▸ **Task goal**
Before copying the entries, remove the pictures; everything else stays exactly as it is.

= = =

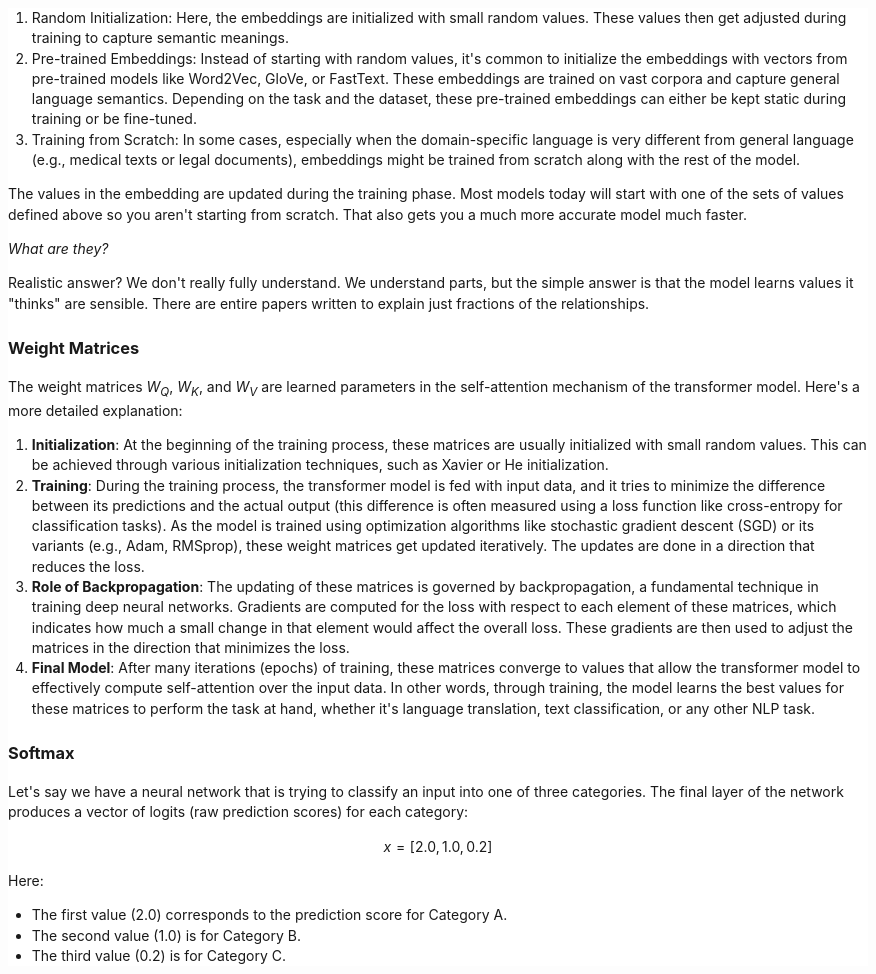1. Random Initialization: Here, the embeddings are initialized with small random values. These values then get adjusted during training to capture semantic meanings.
2. Pre-trained Embeddings: Instead of starting with random values, it's common to initialize the embeddings with vectors from pre-trained models like Word2Vec, GloVe, or FastText. These embeddings are trained on vast corpora and capture general language semantics. Depending on the task and the dataset, these pre-trained embeddings can either be kept static during training or be fine-tuned.
3. Training from Scratch: In some cases, especially when the domain-specific language is very different from general language (e.g., medical texts or legal documents), embeddings might be trained from scratch along with the rest of the model.

The values in the embedding are updated during the training phase. Most models today will start with one of the sets of values defined above so you aren't starting from scratch. That also gets you a much more accurate model much faster.

*What are they?*

Realistic answer? We don't really fully understand. We understand parts, but the simple answer is that the model learns values it "thinks" are sensible. There are entire papers written to explain just fractions of the relationships.

### Weight Matrices

The weight matrices $W_Q$, $W_K$, and $W_V$ are learned parameters in the self-attention mechanism of the transformer model. Here's a more detailed explanation:
1. **Initialization**: At the beginning of the training process, these matrices are usually initialized with small random values. This can be achieved through various initialization techniques, such as Xavier or He initialization.
2. **Training**: During the training process, the transformer model is fed with input data, and it tries to minimize the difference between its predictions and the actual output (this difference is often measured using a loss function like cross-entropy for classification tasks). As the model is trained using optimization algorithms like stochastic gradient descent (SGD) or its variants (e.g., Adam, RMSprop), these weight matrices get updated iteratively. The updates are done in a direction that reduces the loss.
3. **Role of Backpropagation**: The updating of these matrices is governed by backpropagation, a fundamental technique in training deep neural networks. Gradients are computed for the loss with respect to each element of these matrices, which indicates how much a small change in that element would affect the overall loss. These gradients are then used to adjust the matrices in the direction that minimizes the loss.
4. **Final Model**: After many iterations (epochs) of training, these matrices converge to values that allow the transformer model to effectively compute self-attention over the input data. In other words, through training, the model learns the best values for these matrices to perform the task at hand, whether it's language translation, text classification, or any other NLP task.

### Softmax

Let's say we have a neural network that is trying to classify an input into one of three categories. The final layer of the network produces a vector of logits (raw prediction scores) for each category:

$$
x = [2.0, 1.0, 0.2]
$$

Here:
- The first value (2.0) corresponds to the prediction score for Category A.
- The second value (1.0) is for Category B.
- The third value (0.2) is for Category C.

= = =

▸ **Written answer**
1. Random Initialization: Here, the embeddings are initialized with small random values. These values then get adjusted during training to capture semantic meanings.
2. Pre-trained Embeddings: Instead of starting with random values, it's common to initialize the embeddings with vectors from pre-trained models like Word2Vec, GloVe, or FastText. These embeddings are trained on vast corpora and capture general language semantics. Depending on the task and the dataset, these pre-trained embeddings can either be kept static during training or be fine-tuned.
3. Training from Scratch: In some cases, especially when the domain-specific language is very different from general language (e.g., medical texts or legal documents), embeddings might be trained from scratch along with the rest of the model.

The values in the embedding are updated during the training phase. Most models today will start with one of the sets of values defined above so you aren't starting from scratch. That also gets you a much more accurate model much faster.

*What are they?*

Realistic answer? We don't really fully understand. We understand parts, but the simple answer is that the model learns values it "thinks" are sensible. There are entire papers written to explain just fractions of the relationships.

### Weight Matrices

The weight matrices $W_Q$, $W_K$, and $W_V$ are learned parameters in the self-attention mechanism of the transformer model. Here's a more detailed explanation:
1. **Initialization**: At the beginning of the training process, these matrices are usually initialized with small random values. This can be achieved through various initialization techniques, such as Xavier or He initialization.
2. **Training**: During the training process, the transformer model is fed with input data, and it tries to minimize the difference between its predictions and the actual output (this difference is often measured using a loss function like cross-entropy for classification tasks). As the model is trained using optimization algorithms like stochastic gradient descent (SGD) or its variants (e.g., Adam, RMSprop), these weight matrices get updated iteratively. The updates are done in a direction that reduces the loss.
3. **Role of Backpropagation**: The updating of these matrices is governed by backpropagation, a fundamental technique in training deep neural networks. Gradients are computed for the loss with respect to each element of these matrices, which indicates how much a small change in that element would affect the overall loss. These gradients are then used to adjust the matrices in the direction that minimizes the loss.
4. **Final Model**: After many iterations (epochs) of training, these matrices converge to values that allow the transformer model to effectively compute self-attention over the input data. In other words, through training, the model learns the best values for these matrices to perform the task at hand, whether it's language translation, text classification, or any other NLP task.

### Softmax

Let's say we have a neural network that is trying to classify an input into one of three categories. The final layer of the network produces a vector of logits (raw prediction scores) for each category:

$$
x = [2.0, 1.0, 0.2]
$$

Here:
- The first value (2.0) corresponds to the prediction score for Category A.
- The second value (1.0) is for Category B.
- The third value (0.2) is for Category C.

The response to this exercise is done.